_Required action_:
Each entry that follows is to be retyped exactly. Pictures do not belong in the copy.

_Collection entries_:
______
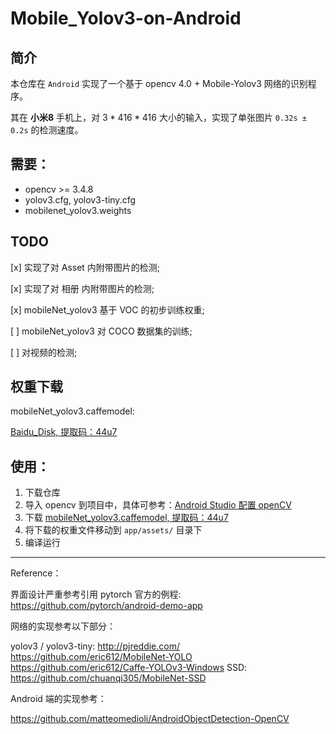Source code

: # Mobile_Yolov3-on-Android

## 简介

本仓库在 `Android` 实现了一个基于 opencv 4.0 + Mobile-Yolov3 网络的识别程序。

其在 **小米8** 手机上，对 $3*416*416$ 大小的输入，实现了单张图片 `0.32s ± 0.2s` 的检测速度。

## 需要：

- opencv >= 3.4.8
- yolov3.cfg, yolov3-tiny.cfg
- mobilenet_yolov3.weights


## TODO

[x] 实现了对 Asset 内附带图片的检测;

[x] 实现了对 相册 内附带图片的检测;

[x] mobileNet_yolov3 基于 VOC 的初步训练权重;

[ ] mobileNet_yolov3 对 COCO 数据集的训练;

[ ] 对视频的检测;

## 权重下载
mobileNet_yolov3.caffemodel:

[Baidu_Disk, 提取码：44u7](https://pan.baidu.com/s/1rNwxlLVFKMv_dsodu6Mvnw)

## 使用：
1. 下载仓库
2. 导入 opencv 到项目中，具体可参考：[Android Studio 配置 openCV](http://soultop.top/2020/03/20/Android-Studio-%E9%85%8D%E7%BD%AE-openCV/)
3. 下载 [mobileNet_yolov3.caffemodel, 提取码：44u7](https://pan.baidu.com/s/1rNwxlLVFKMv_dsodu6Mvnw)
4. 将下载的权重文件移动到 `app/assets/` 目录下
5. 编译运行

---
Reference：

界面设计严重参考引用 pytorch 官方的例程: https://github.com/pytorch/android-demo-app

网络的实现参考以下部分：

yolov3 / yolov3-tiny: http://pjreddie.com/
https://github.com/eric612/MobileNet-YOLO
https://github.com/eric612/Caffe-YOLOv3-Windows
SSD: https://github.com/chuanqi305/MobileNet-SSD

Android 端的实现参考：

https://github.com/matteomedioli/AndroidObjectDetection-OpenCV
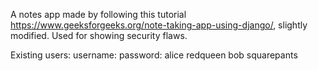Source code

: A notes app made by following this tutorial https://www.geeksforgeeks.org/note-taking-app-using-django/, slightly modified.
Used for showing security flaws.

Existing users:
username:    password:
alice        redqueen
bob          squarepants

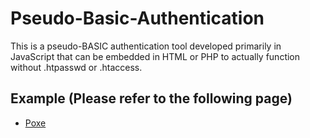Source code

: # Pseudo-Basic-Authentication
This is a pseudo-BASIC authentication tool developed primarily in JavaScript that can be embedded in HTML or PHP to actually function without .htpasswd or .htaccess.

## Example (Please refer to the following page)
* [Poxe](https://github.com/Uchida16104/Poxe)
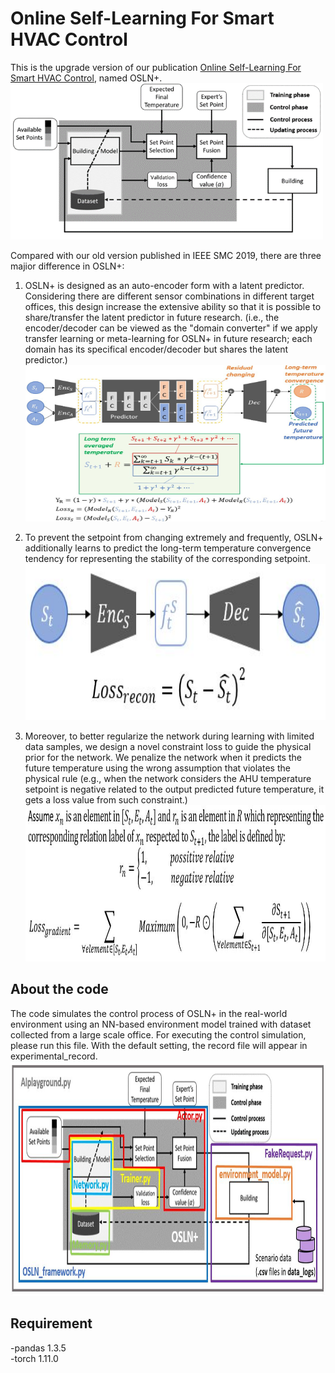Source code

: # Online Self-Learning For Smart HVAC Control
This is the upgrade version of our publication <a href="https://ieeexplore.ieee.org/document/8914027">Online Self-Learning For Smart HVAC Control</a>, named OSLN+.<br>
<img src="./png/System.png" width="500" height="250"><br>

Compared with our old version published in IEEE SMC 2019, there are three majior difference in OSLN+:<br>

1. OSLN+ is designed as an auto-encoder form with a latent predictor. Considering there are different sensor combinations in different target offices, this design increase the extensive ability so that it is possible to share/transfer the latent predictor in future research. (i.e., the encoder/decoder can be viewed as the "domain converter" if we apply transfer learning or meta-learning for OSLN+ in future research; each domain has its specifical encoder/decoder but shares the latent predictor.)<br>
<img src="./png/Network.jpg" width="750" height="250"><br>

2. To prevent the setpoint from changing extremely and frequently, OSLN+ additionally learns to predict the long-term temperature convergence tendency for representing the stability of the corresponding setpoint. <br>
<img src="./png/Lrecon.JPG" width="750" height="250"><br>
3. Moreover, to better regularize the network during learning with limited data samples, we design a novel constraint loss to guide the physical prior for the network. We penalize the network when it predicts the future temperature using the wrong assumption that violates the physical rule (e.g., when the network considers the AHU temperature setpoint is negative related to the output predicted future temperature, it gets a loss value from such constraint.) <br>
<img src="./png/Lgradient.jpg" width="750" height="250"><br>



## About the code
The code simulates the control process of OSLN+ in the real-world environment using an NN-based environment model trained with dataset collected from a large scale office. For executing the control simulation, please run this file. With the default setting, the record file will appear in experimental_record.<br>
<img src="./png/architecture.jpg" width="750" height="375"><br>

## Requirement
-pandas 1.3.5<br>
-torch 1.11.0<br>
______
_Written answer_:
Source code

: # Mobile_Yolov3-on-Android

## 简介

本仓库在 `Android` 实现了一个基于 opencv 4.0 + Mobile-Yolov3 网络的识别程序。

其在 **小米8** 手机上，对 $3*416*416$ 大小的输入，实现了单张图片 `0.32s ± 0.2s` 的检测速度。

## 需要：

- opencv >= 3.4.8
- yolov3.cfg, yolov3-tiny.cfg
- mobilenet_yolov3.weights


## TODO

[x] 实现了对 Asset 内附带图片的检测;

[x] 实现了对 相册 内附带图片的检测;

[x] mobileNet_yolov3 基于 VOC 的初步训练权重;

[ ] mobileNet_yolov3 对 COCO 数据集的训练;

[ ] 对视频的检测;

## 权重下载
mobileNet_yolov3.caffemodel:

[Baidu_Disk, 提取码：44u7](https://pan.baidu.com/s/1rNwxlLVFKMv_dsodu6Mvnw)

## 使用：
1. 下载仓库
2. 导入 opencv 到项目中，具体可参考：[Android Studio 配置 openCV](http://soultop.top/2020/03/20/Android-Studio-%E9%85%8D%E7%BD%AE-openCV/)
3. 下载 [mobileNet_yolov3.caffemodel, 提取码：44u7](https://pan.baidu.com/s/1rNwxlLVFKMv_dsodu6Mvnw)
4. 将下载的权重文件移动到 `app/assets/` 目录下
5. 编译运行

---
Reference：

界面设计严重参考引用 pytorch 官方的例程: https://github.com/pytorch/android-demo-app

网络的实现参考以下部分：

yolov3 / yolov3-tiny: http://pjreddie.com/
https://github.com/eric612/MobileNet-YOLO
https://github.com/eric612/Caffe-YOLOv3-Windows
SSD: https://github.com/chuanqi305/MobileNet-SSD

Android 端的实现参考：

https://github.com/matteomedioli/AndroidObjectDetection-OpenCV
Source code

: A notes app made by following this tutorial https://www.geeksforgeeks.org/note-taking-app-using-django/, slightly modified.
Used for showing security flaws.

Existing users:
username:    password:
alice        redqueen
bob          squarepants

Source code

: # Pseudo-Basic-Authentication
This is a pseudo-BASIC authentication tool developed primarily in JavaScript that can be embedded in HTML or PHP to actually function without .htpasswd or .htaccess.

## Example (Please refer to the following page)
* [Poxe](https://github.com/Uchida16104/Poxe)
Source code

: # Online Self-Learning For Smart HVAC Control
This is the upgrade version of our publication <a href="https://ieeexplore.ieee.org/document/8914027">Online Self-Learning For Smart HVAC Control</a>, named OSLN+.<br>
<img src="./png/System.png" width="500" height="250"><br>

Compared with our old version published in IEEE SMC 2019, there are three majior difference in OSLN+:<br>

1. OSLN+ is designed as an auto-encoder form with a latent predictor. Considering there are different sensor combinations in different target offices, this design increase the extensive ability so that it is possible to share/transfer the latent predictor in future research. (i.e., the encoder/decoder can be viewed as the "domain converter" if we apply transfer learning or meta-learning for OSLN+ in future research; each domain has its specifical encoder/decoder but shares the latent predictor.)<br>
<img src="./png/Network.jpg" width="750" height="250"><br>

2. To prevent the setpoint from changing extremely and frequently, OSLN+ additionally learns to predict the long-term temperature convergence tendency for representing the stability of the corresponding setpoint. <br>
<img src="./png/Lrecon.JPG" width="750" height="250"><br>
3. Moreover, to better regularize the network during learning with limited data samples, we design a novel constraint loss to guide the physical prior for the network. We penalize the network when it predicts the future temperature using the wrong assumption that violates the physical rule (e.g., when the network considers the AHU temperature setpoint is negative related to the output predicted future temperature, it gets a loss value from such constraint.) <br>
<img src="./png/Lgradient.jpg" width="750" height="250"><br>



## About the code
The code simulates the control process of OSLN+ in the real-world environment using an NN-based environment model trained with dataset collected from a large scale office. For executing the control simulation, please run this file. With the default setting, the record file will appear in experimental_record.<br>
<img src="./png/architecture.jpg" width="750" height="375"><br>

## Requirement
-pandas 1.3.5<br>
-torch 1.11.0<br>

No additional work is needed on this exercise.